Hers was the ludicrous pretence to have brought down the Soviet Union merely because she happened to be in office when that Union happened to collapse, as it would have done anyway, in accordance with the predictions of (among other people) Enoch Powell. But she did make a difference internationally where it was possible to do so, precisely by providing aid and succour to Pinochet’s Chile and to apartheid South Africa. I condemn the former as I condemn Castro, and I condemn the latter as I condemn Mugabe (or Ian Smith, for that matter). No doubt you do, too. But she did not, as she still does not.

And hers was what amounted to the open invitation to Argentina to invade the Falkland Islands, followed by the (starved) Royal Navy’s having to behave as if the hopelessly out-of-her-depth Prime Minister did not exist, a sort of coup without which those Islands would be Argentine to this day.

There are many other aspects of any “Thatcherism” properly so called, and they all present her in about as positive a light.
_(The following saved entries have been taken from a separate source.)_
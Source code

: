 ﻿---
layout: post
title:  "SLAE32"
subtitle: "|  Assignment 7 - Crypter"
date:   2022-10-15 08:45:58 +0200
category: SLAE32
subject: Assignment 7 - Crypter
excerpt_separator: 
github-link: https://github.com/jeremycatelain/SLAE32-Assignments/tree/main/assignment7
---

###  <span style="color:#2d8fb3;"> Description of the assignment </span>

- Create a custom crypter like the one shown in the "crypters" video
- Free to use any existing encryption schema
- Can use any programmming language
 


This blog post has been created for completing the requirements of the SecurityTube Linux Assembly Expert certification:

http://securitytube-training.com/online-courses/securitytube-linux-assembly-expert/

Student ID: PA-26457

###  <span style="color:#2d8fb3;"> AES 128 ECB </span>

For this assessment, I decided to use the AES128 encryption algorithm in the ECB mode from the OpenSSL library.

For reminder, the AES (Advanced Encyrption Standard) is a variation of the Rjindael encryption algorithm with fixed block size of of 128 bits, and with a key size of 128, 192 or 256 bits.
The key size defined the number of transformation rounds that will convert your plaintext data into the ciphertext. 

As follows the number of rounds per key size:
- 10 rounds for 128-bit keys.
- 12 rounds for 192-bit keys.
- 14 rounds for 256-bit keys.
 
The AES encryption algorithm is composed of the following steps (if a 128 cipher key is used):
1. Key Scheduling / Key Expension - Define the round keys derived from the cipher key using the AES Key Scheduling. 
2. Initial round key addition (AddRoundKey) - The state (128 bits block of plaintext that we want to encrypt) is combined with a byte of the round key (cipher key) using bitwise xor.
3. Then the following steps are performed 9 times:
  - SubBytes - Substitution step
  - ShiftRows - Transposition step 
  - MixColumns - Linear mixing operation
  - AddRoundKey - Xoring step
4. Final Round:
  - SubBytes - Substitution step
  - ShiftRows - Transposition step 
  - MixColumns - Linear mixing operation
None of them, nor any of the above, was unwitting, forced on her by any sort of bullying, or whatever else her apologists might insist was the case. Rather, they were exactly what she intended.

Other than the subsidies to agriculture (then as now) and to nuclear power (now, if not necessarily then), I deplore and despise every aspect of her above record and legacy, for unashamedly Old Labour reasons. Indeed, the definition of New Labour is to support and to celebrate that record and legacy, because it did exactly as it was intended to do, entrenching, in and through the economic sphere, the social revolution of the 1960s. You should not so support or celebrate unless you wish to be considered New Labour.
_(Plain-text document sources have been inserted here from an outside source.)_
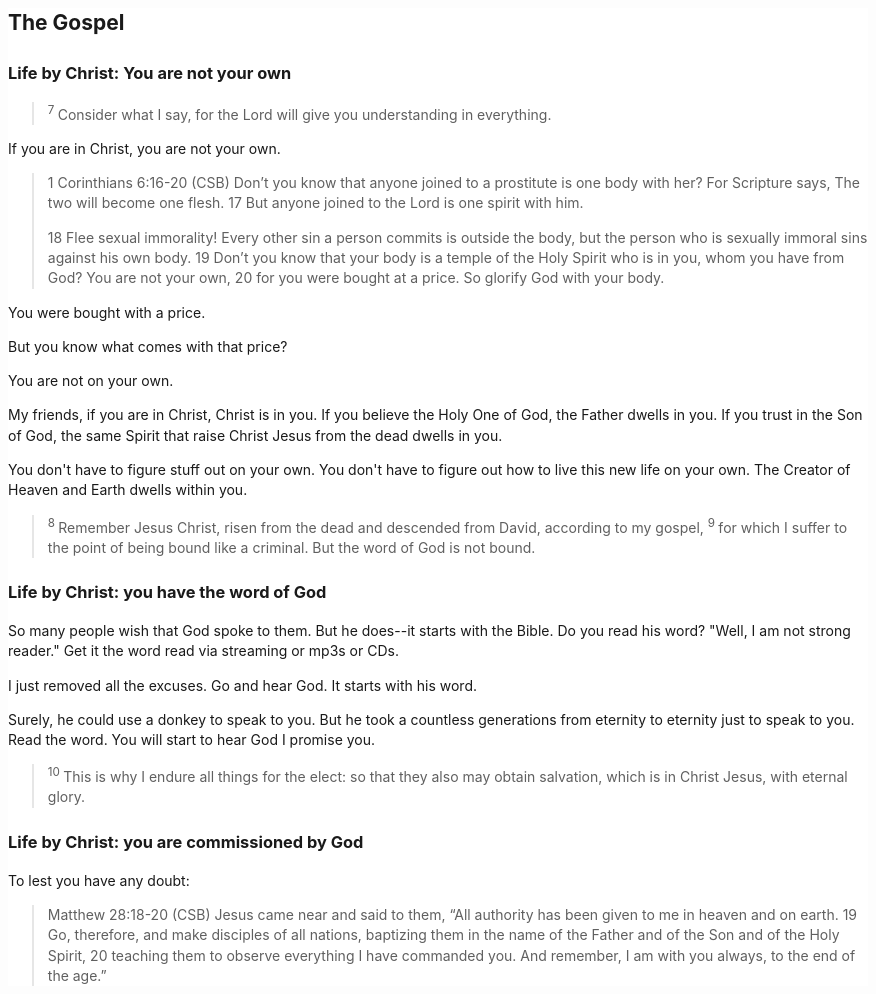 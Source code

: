 ## The Gospel

### Life by Christ: You are not your own

><sup> 7 </sup> Consider what I say, for the Lord will give you understanding in everything. 

If you are in Christ, you are not your own.

>1 Corinthians 6:16-20 (CSB) Don’t you know that anyone joined to a prostitute is one body with her? For Scripture says, The two will become one flesh. 17 But anyone joined to the Lord is one spirit with him.
>
>18 Flee sexual immorality! Every other sin a person commits is outside the body, but the person who is sexually immoral sins against his own body. 19 Don’t you know that your body is a temple of the Holy Spirit who is in you, whom you have from God? You are not your own, 20 for you were bought at a price. So glorify God with your body.

You were bought with a price.

But you know what comes with that price?

You are not on your own.

My friends, if you are in Christ, Christ is in you. If you believe the Holy One of God, the Father dwells in you. If you trust in the Son of God, the same Spirit that raise Christ Jesus from the dead dwells in you.

You don't have to figure stuff out on your own. You don't have to figure out how to live this new life on your own. The Creator of Heaven and Earth dwells within you.

><sup> 8 </sup> Remember Jesus Christ, risen from the dead and descended from David, according to my gospel, <sup> 9 </sup> for which I suffer to the point of being bound like a criminal. But the word of God is not bound. 

### Life by Christ: you have the word of God

So many people wish that God spoke to them. But he does--it starts with the Bible. Do you read his word? "Well, I am not strong reader." Get it the word read via streaming or mp3s or CDs. 

I just removed all the excuses. Go and hear God. It starts with his word.

Surely, he could use a donkey to speak to you. But he took a countless generations from eternity to eternity just to speak to you. Read the word. You will start to hear God I promise you.

><sup> 10 </sup> This is why I endure all things for the elect: so that they also may obtain salvation, which is in Christ Jesus, with eternal glory. 

### Life by Christ: you are commissioned by God

To lest you have any doubt:

>Matthew 28:18-20 (CSB) Jesus came near and said to them, “All authority has been given to me in heaven and on earth. 19 Go, therefore, and make disciples of all nations, baptizing them in the name of the Father and of the Son and of the Holy Spirit, 20 teaching them to observe everything I have commanded you. And remember, I am with you always, to the end of the age.”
But then again, who cares these days? Or, rather, who really ought to care? When the next General Election is upon us, people will have the vote who were not born when she was removed from office in order to restore the public order that had broken down because of what, in her allegedly paradigmatic United States, would have been her unconstitutional Poll Tax. And by the time of the Election after that … well, you can finish that sentence for yourself.

Twenty Years On, as Alan Bennett might once have put it, we have an opportunity to consign her to the history books once and for all. That opportunity was denied in 1990, when her ejection by her own party turned her into a mythical figure. Such would not have been her lot if the Poll Tax had simply ensured her removal by the electorate, probably in 1991. But, better late than never, let us take our opportunity in 2007.